# [Exercise description]
Please copy, exactly as written, the span from the first line below to the line that contains "Tenho dúvidas se", including both, and skip the pictures.

# [Provided material]

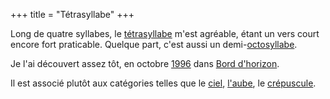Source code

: +++
title = "Tétrasyllabe"
+++

Long de quatre syllabes, le [tétrasyllabe](https://fr.wikipedia.org/wiki/T%C3%A9trasyllabe) m'est agréable, étant un vers court encore fort praticable. Quelque part, c'est aussi un demi-[octosyllabe](../octosyllabe).

Je l'ai découvert assez tôt, en octobre [1996](../1996) dans [Bord d'horizon](../../seasons/2_deuxieme_saison/bord_d_horizon).

Il est associé plutôt aux catégories telles que le [ciel](../../categories/ciel), [l'aube](../../categories/aube), le [crépuscule](../../categories/crépuscule).
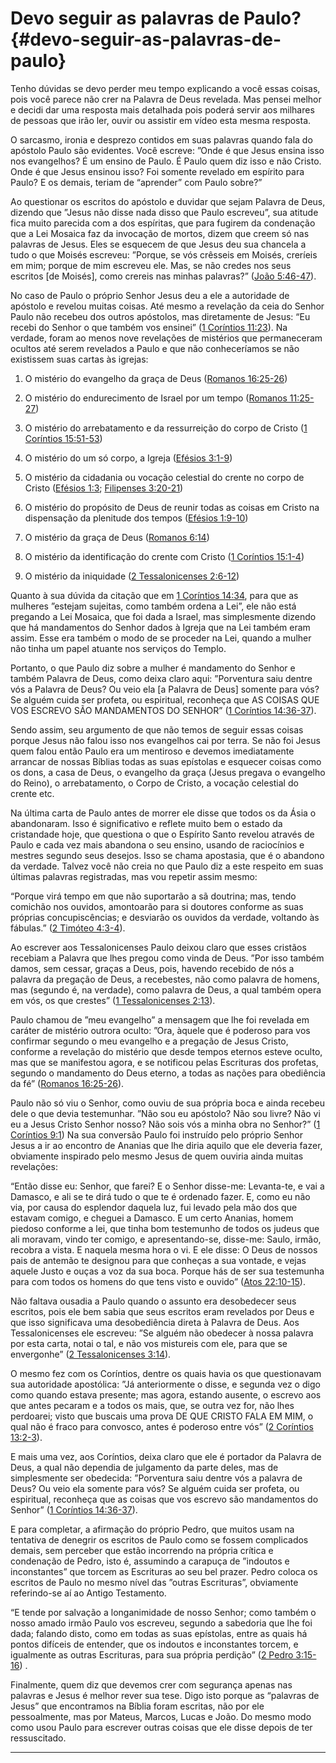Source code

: # Devo seguir as palavras de Paulo? {#devo-seguir-as-palavras-de-paulo}

Tenho dúvidas se devo perder meu tempo explicando a você essas coisas, pois você parece não crer na Palavra de Deus revelada. Mas pensei melhor e decidi dar uma resposta mais detalhada pois poderá servir aos milhares de pessoas que irão ler, ouvir ou assistir em vídeo esta mesma resposta.

O sarcasmo, ironia e desprezo contidos em suas palavras quando fala do apóstolo Paulo são evidentes. Você escreve: ”Onde é que Jesus ensina isso nos evangelhos? É um ensino de Paulo. É Paulo quem diz isso e não Cristo. Onde é que Jesus ensinou isso? Foi somente revelado em espírito para Paulo? E os demais, teriam de “aprender” com Paulo sobre?”

Ao questionar os escritos do apóstolo e duvidar que sejam Palavra de Deus, dizendo que ”Jesus não disse nada disso que Paulo escreveu”, sua atitude fica muito parecida com a dos espíritas, que para fugirem da condenação que a Lei Mosaica faz da invocação de mortos, dizem que creem só nas palavras de Jesus. Eles se esquecem de que Jesus deu sua chancela a tudo o que Moisés escreveu: ”Porque, se vós crêsseis em Moisés, creríeis em mim; porque de mim escreveu ele. Mas, se não credes nos seus escritos [de Moisés], como crereis nas minhas palavras?” ([João 5:46-47](http://bibliaonline.com.br/acf/jo/5/46-47)).

No caso de Paulo o próprio Senhor Jesus deu a ele a autoridade de apóstolo e revelou muitas coisas. Até mesmo a revelação da ceia do Senhor Paulo não recebeu dos outros apóstolos, mas diretamente de Jesus: “Eu recebi do Senhor o que também vos ensinei” ([1 Coríntios 11:23](http://bibliaonline.com.br/acf/1co/11/23)). Na verdade, foram ao menos nove revelações de mistérios que permaneceram ocultos até serem revelados a Paulo e que não conheceríamos se não existissem suas cartas às igrejas:

1.  O mistério do evangelho da graça de Deus ([Romanos 16:25-26](http://bibliaonline.com.br/acf/rm/16/25-26))

2.  O mistério do endurecimento de Israel por um tempo ([Romanos 11:25-27](http://bibliaonline.com.br/acf/rm/11/25-27))

3.  O mistério do arrebatamento e da ressurreição do corpo de Cristo ([1 Coríntios 15:51-53](http://bibliaonline.com.br/acf/1co/15/51-53))

4.  O mistério do um só corpo, a Igreja ([Efésios 3:1-9](http://bibliaonline.com.br/acf/ef/3/1-9))

5.  O mistério da cidadania ou vocação celestial do crente no corpo de Cristo ([Efésios 1:3](http://bibliaonline.com.br/acf/ef/1/3); [Filipenses 3:20-21](http://bibliaonline.com.br/acf/fp/3/20-21))

6.  O mistério do propósito de Deus de reunir todas as coisas em Cristo na dispensação da plenitude dos tempos ([Efésios 1:9-10](http://bibliaonline.com.br/acf/ef/1/9-10))

7.  O mistério da graça de Deus ([Romanos 6:14](http://bibliaonline.com.br/acf/rm/6/14))

8.  O mistério da identificação do crente com Cristo ([1 Coríntios 15:1-4](http://bibliaonline.com.br/acf/1co/15/1-4))

9.  O mistério da iniquidade ([2 Tessalonicenses 2:6-12](http://bibliaonline.com.br/acf/2ts/2/6-12))

Quanto à sua dúvida da citação que em [1 Coríntios 14:34](http://bibliaonline.com.br/acf/1co/14/34), para que as mulheres ”estejam sujeitas, como também ordena a Lei”, ele não está pregando a Lei Mosaica, que foi dada a Israel, mas simplesmente dizendo que há mandamentos do Senhor dados à Igreja que na Lei também eram assim. Esse era também o modo de se proceder na Lei, quando a mulher não tinha um papel atuante nos serviços do Templo.

Portanto, o que Paulo diz sobre a mulher é mandamento do Senhor e também Palavra de Deus, como deixa claro aqui: ”Porventura saiu dentre vós a Palavra de Deus? Ou veio ela [a Palavra de Deus] somente para vós? Se alguém cuida ser profeta, ou espiritual, reconheça que AS COISAS QUE VOS ESCREVO SÃO MANDAMENTOS DO SENHOR” ([1 Coríntios 14:36-37](http://bibliaonline.com.br/acf/1co/14/36-37)).

Sendo assim, seu argumento de que não temos de seguir essas coisas porque Jesus não falou isso nos evangelhos cai por terra. Se não foi Jesus quem falou então Paulo era um mentiroso e devemos imediatamente arrancar de nossas Bíblias todas as suas epístolas e esquecer coisas como os dons, a casa de Deus, o evangelho da graça (Jesus pregava o evangelho do Reino), o arrebatamento, o Corpo de Cristo, a vocação celestial do crente etc.

Na última carta de Paulo antes de morrer ele disse que todos os da Ásia o abandonaram. Isso é significativo e reflete muito bem o estado da cristandade hoje, que questiona o que o Espírito Santo revelou através de Paulo e cada vez mais abandona o seu ensino, usando de raciocínios e mestres segundo seus desejos. Isso se chama apostasia, que é o abandono da verdade. Talvez você não creia no que Paulo diz a este respeito em suas últimas palavras registradas, mas vou repetir assim mesmo:

“Porque virá tempo em que não suportarão a sã doutrina; mas, tendo comichão nos ouvidos, amontoarão para si doutores conforme as suas próprias concupiscências; e desviarão os ouvidos da verdade, voltando às fábulas.” ([2 Timóteo 4:3-4](http://bibliaonline.com.br/acf/2tm/4/3-4)).

Ao escrever aos Tessalonicenses Paulo deixou claro que esses cristãos recebiam a Palavra que lhes pregou como vinda de Deus. ”Por isso também damos, sem cessar, graças a Deus, pois, havendo recebido de nós a palavra da pregação de Deus, a recebestes, não como palavra de homens, mas (segundo é, na verdade), como palavra de Deus, a qual também opera em vós, os que crestes” ([1 Tessalonicenses 2:13](http://bibliaonline.com.br/acf/1ts/2/13)).

Paulo chamou de ”meu evangelho” a mensagem que lhe foi revelada em caráter de mistério outrora oculto: ”Ora, àquele que é poderoso para vos confirmar segundo o meu evangelho e a pregação de Jesus Cristo, conforme a revelação do mistério que desde tempos eternos esteve oculto, mas que se manifestou agora, e se notificou pelas Escrituras dos profetas, segundo o mandamento do Deus eterno, a todas as nações para obediência da fé” ([Romanos 16:25-26](http://bibliaonline.com.br/acf/rm/16/25-26)).

Paulo não só viu o Senhor, como ouviu de sua própria boca e ainda recebeu dele o que devia testemunhar. ”Não sou eu apóstolo? Não sou livre? Não vi eu a Jesus Cristo Senhor nosso? Não sois vós a minha obra no Senhor?” ([1 Coríntios 9:1](http://bibliaonline.com.br/acf/1co/9/1)) Na sua conversão Paulo foi instruído pelo próprio Senhor Jesus a ir ao encontro de Ananias que lhe diria aquilo que ele deveria fazer, obviamente inspirado pelo mesmo Jesus de quem ouviria ainda muitas revelações:

“Então disse eu: Senhor, que farei? E o Senhor disse-me: Levanta-te, e vai a Damasco, e ali se te dirá tudo o que te é ordenado fazer. E, como eu não via, por causa do esplendor daquela luz, fui levado pela mão dos que estavam comigo, e cheguei a Damasco. E um certo Ananias, homem piedoso conforme a lei, que tinha bom testemunho de todos os judeus que ali moravam, vindo ter comigo, e apresentando-se, disse-me: Saulo, irmão, recobra a vista. E naquela mesma hora o vi. E ele disse: O Deus de nossos pais de antemão te designou para que conheças a sua vontade, e vejas aquele Justo e ouças a voz da sua boca. Porque hás de ser sua testemunha para com todos os homens do que tens visto e ouvido” ([Atos 22:10-15](http://bibliaonline.com.br/acf/atos/22/10-15)).

Não faltava ousadia a Paulo quando o assunto era desobedecer seus escritos, pois ele bem sabia que seus escritos eram revelados por Deus e que isso significava uma desobediência direta à Palavra de Deus. Aos Tessalonicenses ele escreveu: ”Se alguém não obedecer à nossa palavra por esta carta, notai o tal, e não vos mistureis com ele, para que se envergonhe” ([2 Tessalonicenses 3:14](http://bibliaonline.com.br/acf/2ts/3/14)).

O mesmo fez com os Coríntios, dentre os quais havia os que questionavam sua autoridade apostólica: ”Já anteriormente o disse, e segunda vez o digo como quando estava presente; mas agora, estando ausente, o escrevo aos que antes pecaram e a todos os mais, que, se outra vez for, não lhes perdoarei; visto que buscais uma prova DE QUE CRISTO FALA EM MIM, o qual não é fraco para convosco, antes é poderoso entre vós” ([2 Coríntios 13:2-3](http://bibliaonline.com.br/acf/2co/13/2-3)).

E mais uma vez, aos Coríntios, deixa claro que ele é portador da Palavra de Deus, a qual não dependia de julgamento da parte deles, mas de simplesmente ser obedecida: ”Porventura saiu dentre vós a palavra de Deus? Ou veio ela somente para vós? Se alguém cuida ser profeta, ou espiritual, reconheça que as coisas que vos escrevo são mandamentos do Senhor” ([1 Coríntios 14:36-37](http://bibliaonline.com.br/acf/1co/14/36-37)).

E para completar, a afirmação do próprio Pedro, que muitos usam na tentativa de denegrir os escritos de Paulo como se fossem complicados demais, sem perceber que estão incorrendo na própria crítica e condenação de Pedro, isto é, assumindo a carapuça de ”indoutos e inconstantes” que torcem as Escrituras ao seu bel prazer. Pedro coloca os escritos de Paulo no mesmo nível das ”outras Escrituras”, obviamente referindo-se aí ao Antigo Testamento.

“E tende por salvação a longanimidade de nosso Senhor; como também o nosso amado irmão Paulo vos escreveu, segundo a sabedoria que lhe foi dada; falando disto, como em todas as suas epístolas, entre as quais há pontos difíceis de entender, que os indoutos e inconstantes torcem, e igualmente as outras Escrituras, para sua própria perdição” ([2 Pedro 3:15-16](http://bibliaonline.com.br/acf/2pe/3/15-16)) .

Finalmente, quem diz que devemos crer com segurança apenas nas palavras e Jesus é melhor rever sua tese. Digo isto porque as “palavras de Jesus” que encontramos na Bíblia foram escritas, não por ele pessoalmente, mas por Mateus, Marcos, Lucas e João. Do mesmo modo como usou Paulo para escrever outras coisas que ele disse depois de ter ressuscitado.

*****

# [Response area]
Source code

: +++
title = "Tétrasyllabe"
+++

Long de quatre syllabes, le [tétrasyllabe](https://fr.wikipedia.org/wiki/T%C3%A9trasyllabe) m'est agréable, étant un vers court encore fort praticable. Quelque part, c'est aussi un demi-[octosyllabe](../octosyllabe).

Je l'ai découvert assez tôt, en octobre [1996](../1996) dans [Bord d'horizon](../../seasons/2_deuxieme_saison/bord_d_horizon).

Il est associé plutôt aux catégories telles que le [ciel](../../categories/ciel), [l'aube](../../categories/aube), le [crépuscule](../../categories/crépuscule).
Source code

: # Devo seguir as palavras de Paulo? {#devo-seguir-as-palavras-de-paulo}

Tenho dúvidas se devo perder meu tempo explicando a você essas coisas, pois você parece não crer na Palavra de Deus revelada. Mas pensei melhor e decidi dar uma resposta mais detalhada pois poderá servir aos milhares de pessoas que irão ler, ouvir ou assistir em vídeo esta mesma resposta.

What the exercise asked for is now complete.